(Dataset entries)
::::::

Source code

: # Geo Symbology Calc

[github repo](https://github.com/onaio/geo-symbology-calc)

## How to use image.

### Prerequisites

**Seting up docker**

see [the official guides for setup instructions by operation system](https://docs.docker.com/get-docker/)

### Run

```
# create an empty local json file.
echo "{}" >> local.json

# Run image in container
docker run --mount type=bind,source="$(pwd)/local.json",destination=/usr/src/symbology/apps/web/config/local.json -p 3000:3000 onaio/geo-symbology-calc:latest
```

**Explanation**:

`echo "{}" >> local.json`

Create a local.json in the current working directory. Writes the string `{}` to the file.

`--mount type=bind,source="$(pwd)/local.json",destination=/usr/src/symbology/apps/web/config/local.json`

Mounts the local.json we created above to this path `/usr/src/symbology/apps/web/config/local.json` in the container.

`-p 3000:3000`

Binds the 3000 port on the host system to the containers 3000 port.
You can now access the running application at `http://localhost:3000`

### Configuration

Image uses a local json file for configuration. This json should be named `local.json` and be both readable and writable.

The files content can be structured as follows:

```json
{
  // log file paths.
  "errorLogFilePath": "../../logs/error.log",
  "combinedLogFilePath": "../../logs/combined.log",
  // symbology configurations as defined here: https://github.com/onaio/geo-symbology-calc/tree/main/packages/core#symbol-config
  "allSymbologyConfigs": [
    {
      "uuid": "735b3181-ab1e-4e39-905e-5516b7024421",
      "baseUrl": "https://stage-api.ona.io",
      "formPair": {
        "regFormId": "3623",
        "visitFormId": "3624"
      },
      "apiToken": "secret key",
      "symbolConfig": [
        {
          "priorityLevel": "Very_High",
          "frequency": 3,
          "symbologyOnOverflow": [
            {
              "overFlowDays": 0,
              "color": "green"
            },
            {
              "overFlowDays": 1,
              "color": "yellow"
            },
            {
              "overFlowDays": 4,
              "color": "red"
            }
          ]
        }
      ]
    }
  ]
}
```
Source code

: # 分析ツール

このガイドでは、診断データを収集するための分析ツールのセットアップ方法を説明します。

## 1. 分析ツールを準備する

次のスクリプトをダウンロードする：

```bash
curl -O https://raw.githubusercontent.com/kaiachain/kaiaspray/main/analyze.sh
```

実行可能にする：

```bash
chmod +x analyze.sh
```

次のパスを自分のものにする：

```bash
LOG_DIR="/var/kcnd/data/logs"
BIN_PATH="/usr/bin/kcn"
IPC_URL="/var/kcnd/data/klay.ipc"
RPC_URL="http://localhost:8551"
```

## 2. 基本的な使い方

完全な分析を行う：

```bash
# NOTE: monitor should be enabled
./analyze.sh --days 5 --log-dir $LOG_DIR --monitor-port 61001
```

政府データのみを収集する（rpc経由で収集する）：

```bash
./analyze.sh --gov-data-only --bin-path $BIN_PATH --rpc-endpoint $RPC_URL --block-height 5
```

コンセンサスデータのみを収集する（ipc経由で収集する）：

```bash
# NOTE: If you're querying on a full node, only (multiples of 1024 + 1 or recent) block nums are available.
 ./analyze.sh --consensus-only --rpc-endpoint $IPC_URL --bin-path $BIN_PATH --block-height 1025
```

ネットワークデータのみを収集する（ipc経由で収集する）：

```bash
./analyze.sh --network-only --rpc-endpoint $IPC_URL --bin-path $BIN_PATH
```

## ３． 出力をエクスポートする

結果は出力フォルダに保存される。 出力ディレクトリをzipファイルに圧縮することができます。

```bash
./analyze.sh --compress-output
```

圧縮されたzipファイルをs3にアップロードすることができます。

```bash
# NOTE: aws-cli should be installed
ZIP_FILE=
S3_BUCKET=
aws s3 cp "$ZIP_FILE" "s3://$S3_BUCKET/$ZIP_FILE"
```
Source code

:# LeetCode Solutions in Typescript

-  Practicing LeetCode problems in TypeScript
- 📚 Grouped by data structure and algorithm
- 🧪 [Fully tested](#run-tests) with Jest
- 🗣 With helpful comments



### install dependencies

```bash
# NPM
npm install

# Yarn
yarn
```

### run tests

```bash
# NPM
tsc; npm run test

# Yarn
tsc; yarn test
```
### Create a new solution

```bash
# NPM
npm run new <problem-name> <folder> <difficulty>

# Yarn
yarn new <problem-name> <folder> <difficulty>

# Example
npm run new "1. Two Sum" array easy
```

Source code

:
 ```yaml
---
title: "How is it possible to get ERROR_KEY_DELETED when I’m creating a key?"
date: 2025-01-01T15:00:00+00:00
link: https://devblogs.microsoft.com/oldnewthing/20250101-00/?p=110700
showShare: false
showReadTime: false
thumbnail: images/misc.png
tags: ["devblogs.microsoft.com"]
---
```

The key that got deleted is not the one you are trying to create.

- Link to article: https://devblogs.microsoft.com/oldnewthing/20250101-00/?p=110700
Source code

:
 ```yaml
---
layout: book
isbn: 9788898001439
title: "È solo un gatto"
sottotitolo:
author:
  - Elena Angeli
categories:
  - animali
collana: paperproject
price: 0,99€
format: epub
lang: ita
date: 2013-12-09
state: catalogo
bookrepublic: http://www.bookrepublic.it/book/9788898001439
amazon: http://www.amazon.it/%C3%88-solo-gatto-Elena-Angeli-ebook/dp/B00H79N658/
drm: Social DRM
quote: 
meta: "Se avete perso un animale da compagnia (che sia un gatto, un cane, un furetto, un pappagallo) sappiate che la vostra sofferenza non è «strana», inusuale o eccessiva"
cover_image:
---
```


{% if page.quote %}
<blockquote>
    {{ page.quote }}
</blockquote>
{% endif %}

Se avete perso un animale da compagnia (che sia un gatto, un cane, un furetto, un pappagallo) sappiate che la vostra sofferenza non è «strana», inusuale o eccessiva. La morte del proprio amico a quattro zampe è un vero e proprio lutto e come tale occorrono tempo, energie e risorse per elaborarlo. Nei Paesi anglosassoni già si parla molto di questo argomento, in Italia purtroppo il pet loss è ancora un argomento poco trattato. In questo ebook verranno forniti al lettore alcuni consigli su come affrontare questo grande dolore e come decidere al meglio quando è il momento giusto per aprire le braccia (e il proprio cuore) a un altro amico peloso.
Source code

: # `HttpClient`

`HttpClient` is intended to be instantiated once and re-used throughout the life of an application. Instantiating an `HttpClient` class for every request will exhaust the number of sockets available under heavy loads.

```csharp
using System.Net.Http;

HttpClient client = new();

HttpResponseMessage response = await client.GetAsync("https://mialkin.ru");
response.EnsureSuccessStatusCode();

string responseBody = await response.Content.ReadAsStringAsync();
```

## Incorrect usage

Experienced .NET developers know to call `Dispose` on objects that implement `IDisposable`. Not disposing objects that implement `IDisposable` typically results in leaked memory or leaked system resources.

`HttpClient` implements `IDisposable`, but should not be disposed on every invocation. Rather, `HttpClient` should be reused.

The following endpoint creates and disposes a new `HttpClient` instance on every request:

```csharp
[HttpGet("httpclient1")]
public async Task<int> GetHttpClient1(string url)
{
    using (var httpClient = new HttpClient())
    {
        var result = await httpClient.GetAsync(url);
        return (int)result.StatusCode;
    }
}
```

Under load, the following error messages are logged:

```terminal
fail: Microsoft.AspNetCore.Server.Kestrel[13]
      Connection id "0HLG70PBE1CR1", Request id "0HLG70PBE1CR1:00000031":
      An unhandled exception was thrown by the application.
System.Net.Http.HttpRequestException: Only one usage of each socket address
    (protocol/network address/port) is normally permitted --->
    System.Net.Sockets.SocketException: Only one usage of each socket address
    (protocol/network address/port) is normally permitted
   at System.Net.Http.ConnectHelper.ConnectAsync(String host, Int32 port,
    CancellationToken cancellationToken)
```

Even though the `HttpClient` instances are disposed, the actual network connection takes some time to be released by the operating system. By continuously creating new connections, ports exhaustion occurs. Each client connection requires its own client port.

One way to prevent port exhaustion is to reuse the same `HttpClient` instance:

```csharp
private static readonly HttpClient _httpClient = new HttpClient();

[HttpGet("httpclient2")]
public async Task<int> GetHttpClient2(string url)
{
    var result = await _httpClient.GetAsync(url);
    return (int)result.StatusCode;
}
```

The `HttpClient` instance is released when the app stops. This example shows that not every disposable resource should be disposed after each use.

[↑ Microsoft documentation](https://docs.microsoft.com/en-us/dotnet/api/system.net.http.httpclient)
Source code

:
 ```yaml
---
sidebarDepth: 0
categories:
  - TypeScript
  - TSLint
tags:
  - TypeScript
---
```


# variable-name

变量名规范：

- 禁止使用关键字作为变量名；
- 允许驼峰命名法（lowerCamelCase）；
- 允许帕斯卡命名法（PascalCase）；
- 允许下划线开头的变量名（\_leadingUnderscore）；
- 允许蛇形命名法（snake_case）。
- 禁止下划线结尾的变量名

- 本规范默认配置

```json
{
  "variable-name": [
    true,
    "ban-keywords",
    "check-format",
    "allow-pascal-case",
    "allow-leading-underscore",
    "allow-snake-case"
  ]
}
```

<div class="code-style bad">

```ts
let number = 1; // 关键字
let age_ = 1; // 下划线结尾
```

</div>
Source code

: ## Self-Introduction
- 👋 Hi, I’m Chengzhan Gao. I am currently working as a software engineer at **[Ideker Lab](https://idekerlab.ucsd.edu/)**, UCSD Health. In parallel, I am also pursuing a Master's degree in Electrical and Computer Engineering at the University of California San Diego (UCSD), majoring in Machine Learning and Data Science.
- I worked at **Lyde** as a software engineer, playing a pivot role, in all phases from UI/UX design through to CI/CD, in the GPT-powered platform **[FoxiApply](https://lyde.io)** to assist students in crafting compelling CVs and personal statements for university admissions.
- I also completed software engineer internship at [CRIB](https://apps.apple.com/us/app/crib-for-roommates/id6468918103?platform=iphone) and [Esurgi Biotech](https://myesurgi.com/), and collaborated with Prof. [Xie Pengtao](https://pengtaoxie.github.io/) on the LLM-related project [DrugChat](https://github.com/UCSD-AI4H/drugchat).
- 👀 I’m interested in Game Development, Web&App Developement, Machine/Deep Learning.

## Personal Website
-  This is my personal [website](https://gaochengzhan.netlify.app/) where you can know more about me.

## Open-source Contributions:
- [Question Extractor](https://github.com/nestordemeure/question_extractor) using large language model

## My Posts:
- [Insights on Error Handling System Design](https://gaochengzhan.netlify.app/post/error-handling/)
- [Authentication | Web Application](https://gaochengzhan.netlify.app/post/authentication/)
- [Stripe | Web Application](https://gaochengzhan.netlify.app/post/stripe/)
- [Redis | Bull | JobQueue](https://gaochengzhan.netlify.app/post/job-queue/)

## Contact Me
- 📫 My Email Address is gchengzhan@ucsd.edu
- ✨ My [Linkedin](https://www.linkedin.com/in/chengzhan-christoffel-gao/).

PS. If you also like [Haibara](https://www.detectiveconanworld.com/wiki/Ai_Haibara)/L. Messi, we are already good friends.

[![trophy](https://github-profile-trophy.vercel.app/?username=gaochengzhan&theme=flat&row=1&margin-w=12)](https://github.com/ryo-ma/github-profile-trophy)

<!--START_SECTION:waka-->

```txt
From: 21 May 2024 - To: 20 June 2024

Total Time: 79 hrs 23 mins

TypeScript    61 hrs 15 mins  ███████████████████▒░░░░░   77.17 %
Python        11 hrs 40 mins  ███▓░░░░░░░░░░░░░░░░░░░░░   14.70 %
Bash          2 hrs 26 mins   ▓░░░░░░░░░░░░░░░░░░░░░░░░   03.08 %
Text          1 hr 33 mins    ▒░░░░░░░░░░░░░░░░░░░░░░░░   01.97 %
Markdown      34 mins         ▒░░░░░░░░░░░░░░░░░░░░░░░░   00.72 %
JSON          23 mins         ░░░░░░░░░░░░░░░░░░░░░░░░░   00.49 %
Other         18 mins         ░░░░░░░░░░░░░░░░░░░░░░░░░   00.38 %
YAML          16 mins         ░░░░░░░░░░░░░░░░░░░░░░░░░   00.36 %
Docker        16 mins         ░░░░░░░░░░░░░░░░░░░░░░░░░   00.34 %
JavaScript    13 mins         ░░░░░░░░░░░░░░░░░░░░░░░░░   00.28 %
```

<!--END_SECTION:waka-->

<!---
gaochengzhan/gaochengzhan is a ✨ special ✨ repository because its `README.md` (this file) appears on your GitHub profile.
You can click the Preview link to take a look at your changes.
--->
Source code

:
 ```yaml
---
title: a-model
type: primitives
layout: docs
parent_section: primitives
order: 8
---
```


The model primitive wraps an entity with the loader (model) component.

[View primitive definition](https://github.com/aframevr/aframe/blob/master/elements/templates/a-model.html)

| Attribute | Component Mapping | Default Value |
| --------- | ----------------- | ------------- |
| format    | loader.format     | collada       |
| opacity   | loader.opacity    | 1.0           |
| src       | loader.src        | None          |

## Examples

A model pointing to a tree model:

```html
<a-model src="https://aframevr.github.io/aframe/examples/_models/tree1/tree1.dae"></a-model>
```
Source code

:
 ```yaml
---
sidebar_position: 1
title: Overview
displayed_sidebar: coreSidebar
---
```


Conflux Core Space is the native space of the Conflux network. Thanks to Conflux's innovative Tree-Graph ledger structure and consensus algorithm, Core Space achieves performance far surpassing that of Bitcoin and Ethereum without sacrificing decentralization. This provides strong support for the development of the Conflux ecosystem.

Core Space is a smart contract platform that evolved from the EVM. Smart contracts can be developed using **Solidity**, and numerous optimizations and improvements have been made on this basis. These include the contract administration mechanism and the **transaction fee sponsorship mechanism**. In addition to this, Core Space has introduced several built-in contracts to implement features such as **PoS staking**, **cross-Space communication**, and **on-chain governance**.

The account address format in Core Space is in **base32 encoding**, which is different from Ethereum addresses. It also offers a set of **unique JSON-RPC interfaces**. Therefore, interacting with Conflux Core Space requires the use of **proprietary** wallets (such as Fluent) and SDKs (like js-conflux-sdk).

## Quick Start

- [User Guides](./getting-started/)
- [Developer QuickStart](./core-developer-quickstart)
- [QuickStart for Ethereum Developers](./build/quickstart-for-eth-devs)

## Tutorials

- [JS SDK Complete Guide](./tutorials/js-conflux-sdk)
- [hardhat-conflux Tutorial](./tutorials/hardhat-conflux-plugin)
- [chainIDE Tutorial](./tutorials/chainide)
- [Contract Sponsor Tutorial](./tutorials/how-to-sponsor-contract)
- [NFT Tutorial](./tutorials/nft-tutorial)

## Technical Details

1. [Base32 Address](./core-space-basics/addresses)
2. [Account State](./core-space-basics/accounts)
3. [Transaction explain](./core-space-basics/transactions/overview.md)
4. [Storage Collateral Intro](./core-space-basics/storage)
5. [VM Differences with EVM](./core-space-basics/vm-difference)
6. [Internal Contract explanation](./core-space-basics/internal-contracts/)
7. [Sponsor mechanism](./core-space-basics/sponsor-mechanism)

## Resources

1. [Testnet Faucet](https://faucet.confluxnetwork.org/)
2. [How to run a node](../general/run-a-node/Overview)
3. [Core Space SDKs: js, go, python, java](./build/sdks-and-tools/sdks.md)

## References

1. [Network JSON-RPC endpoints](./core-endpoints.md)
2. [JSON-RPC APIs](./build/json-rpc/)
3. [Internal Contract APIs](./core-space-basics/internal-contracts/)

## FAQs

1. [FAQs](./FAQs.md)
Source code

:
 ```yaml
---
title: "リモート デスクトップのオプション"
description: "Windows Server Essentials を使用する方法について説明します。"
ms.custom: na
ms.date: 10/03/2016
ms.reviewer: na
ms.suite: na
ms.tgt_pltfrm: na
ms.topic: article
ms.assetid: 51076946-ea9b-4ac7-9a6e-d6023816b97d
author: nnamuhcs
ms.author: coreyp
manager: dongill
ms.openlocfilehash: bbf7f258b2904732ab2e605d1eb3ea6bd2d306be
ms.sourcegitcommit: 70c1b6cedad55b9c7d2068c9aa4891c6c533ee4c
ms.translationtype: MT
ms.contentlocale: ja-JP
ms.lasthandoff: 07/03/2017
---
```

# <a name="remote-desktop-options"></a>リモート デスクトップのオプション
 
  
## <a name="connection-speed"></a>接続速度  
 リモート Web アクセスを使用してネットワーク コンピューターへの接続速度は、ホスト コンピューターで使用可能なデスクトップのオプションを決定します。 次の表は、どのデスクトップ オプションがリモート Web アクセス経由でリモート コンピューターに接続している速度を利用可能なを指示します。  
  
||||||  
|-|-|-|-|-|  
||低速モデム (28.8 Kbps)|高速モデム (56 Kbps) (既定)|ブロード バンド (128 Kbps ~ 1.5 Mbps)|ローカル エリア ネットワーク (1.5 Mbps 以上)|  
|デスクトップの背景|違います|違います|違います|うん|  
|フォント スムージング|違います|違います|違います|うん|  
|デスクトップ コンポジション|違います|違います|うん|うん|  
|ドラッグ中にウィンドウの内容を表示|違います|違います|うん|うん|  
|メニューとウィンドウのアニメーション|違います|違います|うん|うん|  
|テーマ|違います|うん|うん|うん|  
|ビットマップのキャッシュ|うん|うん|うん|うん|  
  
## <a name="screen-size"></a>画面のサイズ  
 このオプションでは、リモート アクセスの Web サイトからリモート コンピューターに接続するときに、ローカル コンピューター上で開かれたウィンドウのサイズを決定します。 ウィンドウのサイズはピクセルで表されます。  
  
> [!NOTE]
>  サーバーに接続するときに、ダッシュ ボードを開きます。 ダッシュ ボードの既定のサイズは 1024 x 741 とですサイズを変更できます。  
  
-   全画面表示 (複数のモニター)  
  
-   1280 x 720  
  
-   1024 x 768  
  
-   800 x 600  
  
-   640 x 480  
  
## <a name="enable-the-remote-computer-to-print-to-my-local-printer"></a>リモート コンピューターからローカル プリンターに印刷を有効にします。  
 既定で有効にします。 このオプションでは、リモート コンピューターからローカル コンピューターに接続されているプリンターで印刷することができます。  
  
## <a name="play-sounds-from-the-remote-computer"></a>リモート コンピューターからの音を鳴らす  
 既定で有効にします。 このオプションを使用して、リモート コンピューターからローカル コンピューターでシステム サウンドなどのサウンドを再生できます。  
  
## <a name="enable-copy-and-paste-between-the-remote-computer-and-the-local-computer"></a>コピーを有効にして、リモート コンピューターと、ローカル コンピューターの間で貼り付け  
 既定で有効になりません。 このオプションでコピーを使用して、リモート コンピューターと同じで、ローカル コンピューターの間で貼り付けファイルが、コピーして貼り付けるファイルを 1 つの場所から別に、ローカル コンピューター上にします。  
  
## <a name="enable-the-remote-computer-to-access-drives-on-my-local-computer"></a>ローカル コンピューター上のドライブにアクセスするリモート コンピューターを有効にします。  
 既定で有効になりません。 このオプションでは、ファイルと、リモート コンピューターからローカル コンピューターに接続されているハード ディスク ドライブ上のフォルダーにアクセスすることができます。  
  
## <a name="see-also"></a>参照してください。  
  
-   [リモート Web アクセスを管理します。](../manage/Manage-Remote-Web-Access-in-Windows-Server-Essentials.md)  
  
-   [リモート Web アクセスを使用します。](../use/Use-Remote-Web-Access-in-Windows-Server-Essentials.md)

::::::

Exercise goal: Retype exactly the lines of the data above that fall between the line with "- [hardhat-conflux Tutorial](./tutorials/hardhat-conflux-plugin)" and the line with "4. [Storage Collateral", inclusive, and add nothing.

Reply to the task:
- [hardhat-conflux Tutorial](./tutorials/hardhat-conflux-plugin)
- [chainIDE Tutorial](./tutorials/chainide)
- [Contract Sponsor Tutorial](./tutorials/how-to-sponsor-contract)
- [NFT Tutorial](./tutorials/nft-tutorial)

## Technical Details

1. [Base32 Address](./core-space-basics/addresses)
2. [Account State](./core-space-basics/accounts)
3. [Transaction explain](./core-space-basics/transactions/overview.md)
4. [Storage Collateral Intro](./core-space-basics/storage)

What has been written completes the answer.